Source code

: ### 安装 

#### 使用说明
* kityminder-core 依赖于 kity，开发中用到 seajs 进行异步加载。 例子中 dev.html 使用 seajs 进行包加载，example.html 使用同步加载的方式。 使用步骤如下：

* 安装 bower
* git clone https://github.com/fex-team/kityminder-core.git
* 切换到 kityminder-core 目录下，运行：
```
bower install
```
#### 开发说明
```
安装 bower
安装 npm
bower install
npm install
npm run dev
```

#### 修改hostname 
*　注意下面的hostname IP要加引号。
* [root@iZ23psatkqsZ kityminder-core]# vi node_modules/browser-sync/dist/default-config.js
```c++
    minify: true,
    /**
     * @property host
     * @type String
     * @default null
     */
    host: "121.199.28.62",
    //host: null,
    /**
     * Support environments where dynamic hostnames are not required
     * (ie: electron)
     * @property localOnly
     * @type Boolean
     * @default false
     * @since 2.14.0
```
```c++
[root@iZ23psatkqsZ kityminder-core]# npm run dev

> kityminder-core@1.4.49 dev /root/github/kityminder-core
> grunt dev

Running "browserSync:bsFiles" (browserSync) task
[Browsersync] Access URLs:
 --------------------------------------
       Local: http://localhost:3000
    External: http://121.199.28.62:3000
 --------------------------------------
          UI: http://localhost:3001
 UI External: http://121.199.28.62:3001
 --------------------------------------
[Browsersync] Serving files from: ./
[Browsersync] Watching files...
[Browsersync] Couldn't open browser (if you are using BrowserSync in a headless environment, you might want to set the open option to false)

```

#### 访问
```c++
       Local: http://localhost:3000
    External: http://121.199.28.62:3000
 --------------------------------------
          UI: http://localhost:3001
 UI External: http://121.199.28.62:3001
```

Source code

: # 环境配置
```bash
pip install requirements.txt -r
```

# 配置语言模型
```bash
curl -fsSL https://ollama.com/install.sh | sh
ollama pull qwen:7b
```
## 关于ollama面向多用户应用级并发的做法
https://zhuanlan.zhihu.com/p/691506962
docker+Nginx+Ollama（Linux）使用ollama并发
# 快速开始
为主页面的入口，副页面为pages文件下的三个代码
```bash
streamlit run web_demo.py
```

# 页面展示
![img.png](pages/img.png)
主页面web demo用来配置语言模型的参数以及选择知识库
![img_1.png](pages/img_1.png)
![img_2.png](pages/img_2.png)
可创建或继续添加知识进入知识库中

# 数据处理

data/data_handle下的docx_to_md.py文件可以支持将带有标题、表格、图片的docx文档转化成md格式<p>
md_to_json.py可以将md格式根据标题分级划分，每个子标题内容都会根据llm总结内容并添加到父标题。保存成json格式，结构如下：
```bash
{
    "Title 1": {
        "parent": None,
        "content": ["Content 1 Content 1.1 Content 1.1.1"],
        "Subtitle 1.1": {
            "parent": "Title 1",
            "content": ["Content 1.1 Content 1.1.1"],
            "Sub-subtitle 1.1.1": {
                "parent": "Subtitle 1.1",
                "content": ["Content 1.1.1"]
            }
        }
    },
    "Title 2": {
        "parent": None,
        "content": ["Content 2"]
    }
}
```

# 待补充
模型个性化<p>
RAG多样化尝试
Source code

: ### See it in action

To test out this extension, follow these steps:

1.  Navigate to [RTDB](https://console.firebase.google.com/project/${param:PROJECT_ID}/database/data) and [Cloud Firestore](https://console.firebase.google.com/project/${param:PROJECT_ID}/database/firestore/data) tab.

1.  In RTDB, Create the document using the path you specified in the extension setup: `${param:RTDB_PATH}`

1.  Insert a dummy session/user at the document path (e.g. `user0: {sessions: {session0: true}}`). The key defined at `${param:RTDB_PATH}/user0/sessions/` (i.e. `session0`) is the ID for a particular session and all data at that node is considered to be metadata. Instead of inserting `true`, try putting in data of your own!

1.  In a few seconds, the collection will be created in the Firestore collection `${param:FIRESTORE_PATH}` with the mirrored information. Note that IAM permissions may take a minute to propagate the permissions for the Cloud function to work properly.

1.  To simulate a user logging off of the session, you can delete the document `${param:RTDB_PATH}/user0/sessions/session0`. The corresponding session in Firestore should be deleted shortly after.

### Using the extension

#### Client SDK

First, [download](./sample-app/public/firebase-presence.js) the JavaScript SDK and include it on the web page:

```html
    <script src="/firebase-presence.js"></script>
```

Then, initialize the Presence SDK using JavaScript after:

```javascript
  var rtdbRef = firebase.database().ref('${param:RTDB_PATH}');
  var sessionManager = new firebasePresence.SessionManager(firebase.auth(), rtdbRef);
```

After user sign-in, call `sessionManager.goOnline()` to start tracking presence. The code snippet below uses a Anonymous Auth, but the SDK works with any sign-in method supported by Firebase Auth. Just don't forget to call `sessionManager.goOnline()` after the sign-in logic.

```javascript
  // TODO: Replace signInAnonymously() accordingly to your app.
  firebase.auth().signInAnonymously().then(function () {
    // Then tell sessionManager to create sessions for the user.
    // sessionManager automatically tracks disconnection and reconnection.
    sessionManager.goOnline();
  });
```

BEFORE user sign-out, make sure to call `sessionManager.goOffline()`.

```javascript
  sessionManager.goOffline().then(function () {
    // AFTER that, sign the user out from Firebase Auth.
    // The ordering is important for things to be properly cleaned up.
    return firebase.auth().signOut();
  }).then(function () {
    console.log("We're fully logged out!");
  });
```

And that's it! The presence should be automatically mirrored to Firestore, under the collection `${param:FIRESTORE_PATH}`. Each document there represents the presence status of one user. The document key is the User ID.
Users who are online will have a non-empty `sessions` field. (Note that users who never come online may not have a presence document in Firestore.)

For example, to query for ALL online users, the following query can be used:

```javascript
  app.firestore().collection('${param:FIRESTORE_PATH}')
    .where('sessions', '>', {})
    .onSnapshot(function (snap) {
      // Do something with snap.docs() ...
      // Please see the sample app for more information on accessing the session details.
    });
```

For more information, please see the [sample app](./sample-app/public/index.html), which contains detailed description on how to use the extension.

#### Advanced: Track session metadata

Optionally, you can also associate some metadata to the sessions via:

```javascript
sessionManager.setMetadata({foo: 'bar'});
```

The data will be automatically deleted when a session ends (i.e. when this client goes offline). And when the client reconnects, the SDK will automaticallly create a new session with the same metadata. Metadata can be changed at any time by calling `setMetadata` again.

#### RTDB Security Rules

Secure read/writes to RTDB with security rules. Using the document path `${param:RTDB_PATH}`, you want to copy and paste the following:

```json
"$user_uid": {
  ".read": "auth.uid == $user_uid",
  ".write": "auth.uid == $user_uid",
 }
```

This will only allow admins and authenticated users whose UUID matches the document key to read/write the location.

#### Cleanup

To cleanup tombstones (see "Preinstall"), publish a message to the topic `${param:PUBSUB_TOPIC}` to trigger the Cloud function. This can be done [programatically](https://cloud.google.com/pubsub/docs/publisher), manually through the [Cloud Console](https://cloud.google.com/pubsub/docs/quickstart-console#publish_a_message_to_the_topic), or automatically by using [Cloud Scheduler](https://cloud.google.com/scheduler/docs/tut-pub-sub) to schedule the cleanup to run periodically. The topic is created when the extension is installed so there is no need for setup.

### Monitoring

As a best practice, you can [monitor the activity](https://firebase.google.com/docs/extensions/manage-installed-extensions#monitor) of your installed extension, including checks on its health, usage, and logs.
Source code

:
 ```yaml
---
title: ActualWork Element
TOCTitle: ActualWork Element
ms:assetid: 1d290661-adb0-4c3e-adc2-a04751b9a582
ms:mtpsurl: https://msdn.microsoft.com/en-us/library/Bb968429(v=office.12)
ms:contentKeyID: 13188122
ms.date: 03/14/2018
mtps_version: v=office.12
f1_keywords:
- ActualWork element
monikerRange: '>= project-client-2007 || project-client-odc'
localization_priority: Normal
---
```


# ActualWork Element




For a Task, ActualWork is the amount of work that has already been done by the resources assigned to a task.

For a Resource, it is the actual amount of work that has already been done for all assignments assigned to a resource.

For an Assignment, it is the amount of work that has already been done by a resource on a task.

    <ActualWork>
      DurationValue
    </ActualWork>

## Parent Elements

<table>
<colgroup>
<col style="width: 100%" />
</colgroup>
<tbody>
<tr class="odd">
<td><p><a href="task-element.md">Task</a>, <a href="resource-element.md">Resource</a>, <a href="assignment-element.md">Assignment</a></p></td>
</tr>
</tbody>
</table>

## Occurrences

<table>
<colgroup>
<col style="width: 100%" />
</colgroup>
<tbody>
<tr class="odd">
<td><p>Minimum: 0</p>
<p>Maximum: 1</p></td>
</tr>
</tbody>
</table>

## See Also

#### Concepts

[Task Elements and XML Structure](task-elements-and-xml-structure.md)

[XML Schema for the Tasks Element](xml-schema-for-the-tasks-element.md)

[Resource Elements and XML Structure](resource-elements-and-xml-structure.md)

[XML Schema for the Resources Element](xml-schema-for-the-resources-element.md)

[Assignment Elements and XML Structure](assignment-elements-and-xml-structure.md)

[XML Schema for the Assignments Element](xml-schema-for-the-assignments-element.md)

---+---

• _Task objective_:
Only lines containing the word "resources" should be copied from the material above.

• _Written solution_:
For a Task, ActualWork is the amount of work that has already been done by the resources assigned to a task.
[XML Schema for the Resources Element](xml-schema-for-the-resources-element.md)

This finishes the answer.